The relevant bit from the early_init_intel function
(linux/arch/x86/kernel/cpu/intel.c) is:

    /* Penwell and Cloverview have the TSC which doesn't sleep on S3 */
    if (c->x86 == 6) {
            switch (c->x86_model) {
            case INTEL_FAM6_ATOM_SALTWELL_MID:
            case INTEL_FAM6_ATOM_SALTWELL_TABLET:
            case INTEL_FAM6_ATOM_SILVERMONT_MID:
            case INTEL_FAM6_ATOM_AIRMONT_NP:
                    set_cpu_cap(c, X86_FEATURE_NONSTOP_TSC_S3);
                    break;
            default:
                    break;
            }
    }

> The kernel does not believe. It relies on the accuracy of the CMOS clock
> which is usually pretty good.

The references I have found on CMOS clock accuracy [1, 2, 3, 4]
indicate that a drift of 1 or 2 seconds per day (10 to 20 ppm) is
typical. Hopefully people on linux-rtc can confirm?

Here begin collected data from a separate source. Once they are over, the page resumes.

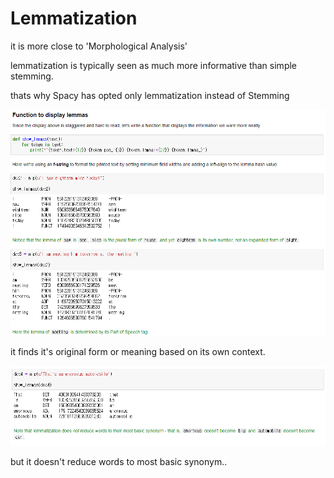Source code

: # Lemmatization

it is more close to 'Morphological Analysis'

lemmatization is typically seen as much more informative than simple stemming.

thats why Spacy has opted only lemmatization instead of Stemming

![image-20210906111131125](photo/image-20210906111131125-16308942924481.png)



it finds it's original form or meaning based on its own context.

![image-20210906111215301](photo/image-20210906111215301-16308943369042.png)

but it doesn't reduce words to most basic synonym..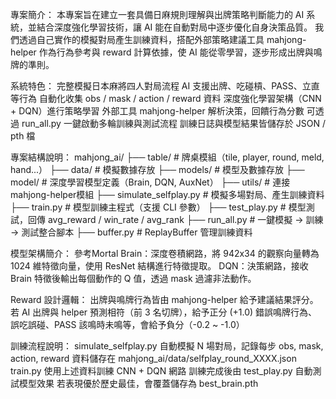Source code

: 專案簡介：
  本專案旨在建立一套具備日麻規則理解與出牌策略判斷能力的 AI 系統，並結合深度強化學習技術，讓 AI 能在自動對局中逐步優化自身決策品質。
  我們透過自己實作的模擬對局產生訓練資料，搭配外部策略建議工具 mahjong-helper 作為行為參考與 reward 計算依據，使 AI 能從零學習，逐步形成出牌與鳴牌的準則。
  
系統特色：
  完整模擬日本麻將四人對局流程
  AI 支援出牌、吃碰槓、PASS、立直等行為
  自動化收集 obs / mask / action / reward 資料
  深度強化學習架構（CNN + DQN）進行策略學習
  外部工具 mahjong-helper 解析決策，回饋行為分數
  可透過 run_all.py 一鍵啟動多輪訓練與測試流程
  訓練日誌與模型結果皆儲存於 JSON / pth 檔

專案結構說明：
mahjong_ai/
├── table/                 # 牌桌模組（tile, player, round, meld, hand...）
├── data/                  # 模擬數據存放
├── models/                # 模型及數據存放
├── model/                 # 深度學習模型定義（Brain, DQN, AuxNet）
├── utils/                 # 連接mahjong-helper模組
├── simulate_selfplay.py   # 模擬多場對局、產生訓練資料
├── train.py               # 模型訓練主程式（支援 CLI 參數）
├── test_play.py           # 模型測試，回傳 avg_reward / win_rate / avg_rank
├── run_all.py             # 一鍵模擬 → 訓練 → 測試整合腳本
├── buffer.py              # ReplayBuffer 管理訓練資料

模型架構簡介：
  參考Mortal
  Brain：深度卷積網路，將 942x34 的觀察向量轉為 1024 維特徵向量，使用 ResNet 結構進行特徵提取。
  DQN：決策網路，接收 Brain 特徵後輸出每個動作的 Q 值，透過 mask 過濾非法動作。

Reward 設計邏輯：
  出牌與鳴牌行為皆由 mahjong-helper 給予建議結果評分。
  若 AI 出牌與 helper 預測相符（前 3 名切牌），給予正分 (+1.0)
  錯誤鳴牌行為、誤吃誤碰、PASS 該鳴時未鳴等，會給予負分（-0.2 ~ -1.0）

訓練流程說明：
  simulate_selfplay.py 自動模擬 N 場對局，記錄每步 obs, mask, action, reward
  資料儲存在 mahjong_ai/data/selfplay_round_XXXX.json
  train.py 使用上述資料訓練 CNN + DQN 網路
  訓練完成後由 test_play.py 自動測試模型效果
  若表現優於歷史最佳，會覆蓋儲存為 best_brain.pth
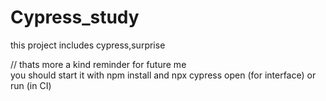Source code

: # Cypress_study

this project includes cypress,surprise

// thats more a kind reminder for future me<br />
you should start it with npm install and npx cypress open (for interface) or run (in CI) 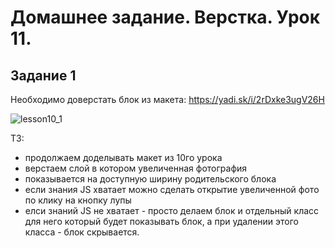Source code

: # Домашнее задание. Верстка. Урок 11.

## Задание 1

Необходимо доверстать блок из макета: https://yadi.sk/i/2rDxke3ugV26H

![lesson10_1](https://raw.githubusercontent.com/puzankov/markup_hw/master/lesson11/lesson10_1.png)

ТЗ:

  * продолжаем доделывать макет из 10го урока
  * верстаем слой в котором увеличенная фотография
  * показывается на доступную ширину родительского блока
  * если знания JS хватает можно сделать открытие увеличенной фото по клику на кнопку лупы
  * елси знаний JS не хватает - просто делаем блок и отдельный класс для него который будет показывать блок, 
  а при удалении этого класса - блок скрывается.
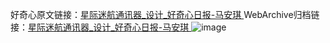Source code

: 好奇心原文链接：[星际迷航通讯器_设计_好奇心日报-马安琪 ](https://www.qdaily.com/articles/11913.html)
WebArchive归档链接：[星际迷航通讯器_设计_好奇心日报-马安琪 ](http://web.archive.org/web/20190623171623/https://www.qdaily.com/articles/11913.html)
![image](http://ww3.sinaimg.cn/large/007d5XDply1g3wbdmgu9qj30u03yc453)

If that is correct then my clock, at +44ppm, is an outlier but I
suspect that people with a consistent drift of only 1 second per day
would still benefit from being able to correct for it. Indeed, people
have been using hwclock and /etc/adjtime to correct for CMOS RTC
drift for decades.

> > I would like to provide a way for user space to inform the kernel
> > that the persistent clock drifts so it can make a corresponding
> > adjustment when resuming from a long suspend period.
> >
> > ...
> 
> That needs some thought. The RTC people (cc'ed now) might have opinions
> on that.

I agree that this needs thought. Three issues that I am particularly
worried about:

   [A] On machines with a persistent clock how is userspace supposed
       to be sure what drift to measure? Can it assume that the drift
       of the persistent clock used for sleep time injection is the
       same as the drift of /dev/rtc? This seems dangerous.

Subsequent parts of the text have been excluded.